Il malcontento è stato trasportato dalla rete alle strade e in tarda serata sono scoppiati disordini in 33 città del Paese e a Minsk si è assistito ad una vera propria guerra urbana, terminata con mille arresti e più di 80 feriti. Secondo Lukashenko gli scontri sarebbero stati manovrati da alcuni paesi occidentali e le prove sarebbero l’intercettazione di comunicazioni tra i canali dell’opposizione e l’estero e i tentativi di sconfinamento illegale avvenuti nella notte da parte di agitatori provenienti da Polonia, Russia e Ucraina.

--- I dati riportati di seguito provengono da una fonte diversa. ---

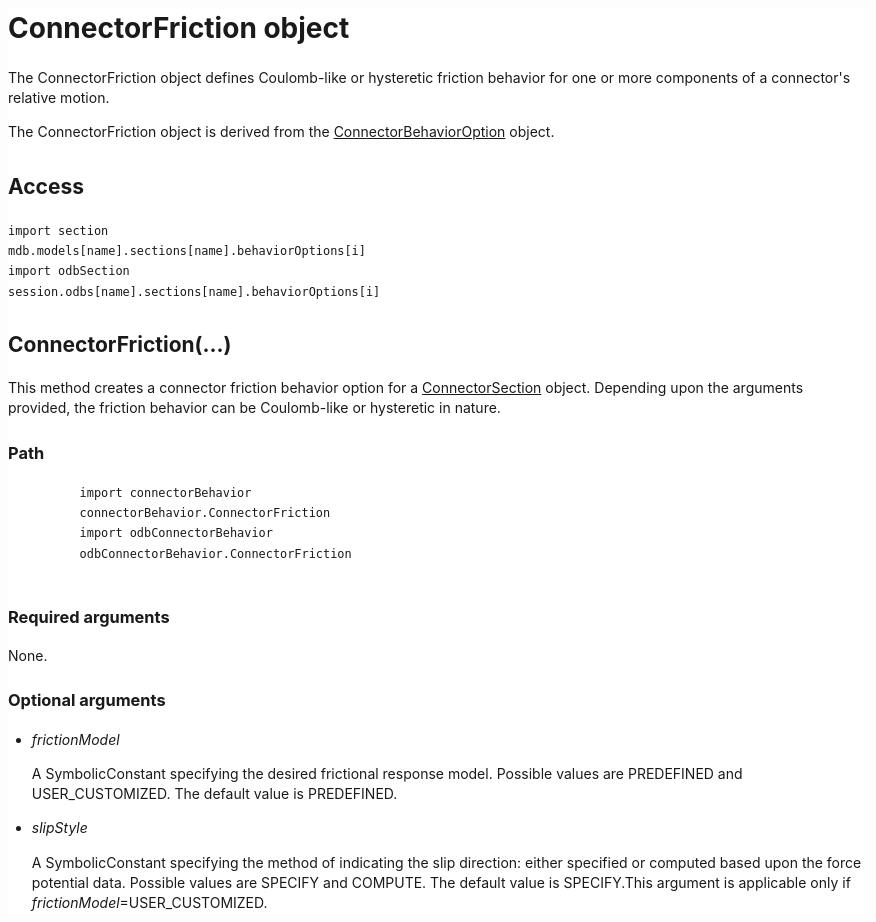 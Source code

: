 # ConnectorFriction object

The ConnectorFriction object defines Coulomb-like or hysteretic friction behavior for one or more components of a connector's relative motion.

The ConnectorFriction object is derived from the [ConnectorBehaviorOption](https://help.3ds.com/2022/english/DSSIMULIA_Established/SIMACAEKERRefMap/simaker-c-connectorbehavioroptionpyc.htm?ContextScope=all) object.

## Access

```
import section
mdb.models[name].sections[name].behaviorOptions[i]
import odbSection
session.odbs[name].sections[name].behaviorOptions[i]
```

## ConnectorFriction(...)



This method creates a connector friction behavior option for a [ConnectorSection](https://help.3ds.com/2022/english/DSSIMULIA_Established/SIMACAEKERRefMap/simaker-c-connectorsectionpyc.htm?ContextScope=all) object. Depending upon the arguments provided, the friction behavior can be Coulomb-like or hysteretic in nature.



### Path

```
          import connectorBehavior
          connectorBehavior.ConnectorFriction
          import odbConnectorBehavior
          odbConnectorBehavior.ConnectorFriction
        
```

### Required arguments

None.

### Optional arguments

- *frictionModel*

  A SymbolicConstant specifying the desired frictional response model. Possible values are PREDEFINED and USER_CUSTOMIZED. The default value is PREDEFINED.

- *slipStyle*

  A SymbolicConstant specifying the method of indicating the slip direction: either specified or computed based upon the force potential data. Possible values are SPECIFY and COMPUTE. The default value is SPECIFY.This argument is applicable only if *frictionModel*=USER_CUSTOMIZED.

In rete ci si prepara alla rivoluzione
La giornata delle elezioni è stata contornata da una strana caduta dell’infrastruttura di rete nazionale: numerosi siti governativi e non governativi non funzionanti e scarsa o nulla connessione che ha impedito od ostacolato l’accesso a piattaforme e canali sociali come Telegram e VKontakte. Secondo Lukashenko, i problemi di rete sarebbero stati il frutto di un attacco cibernetico su larga scala avente per obiettivo il governo, ma è possibile leggere l’accaduto con un’altra chiave di lettura: l’accesso ad internet è stato limitato fortemente dalle autorità nella consapevolezza che sarebbero esplosi disordini; così agendo si è potuta ridurre temporaneamente la dimensione dell’insurrezione ma fermarla è stato impossibile.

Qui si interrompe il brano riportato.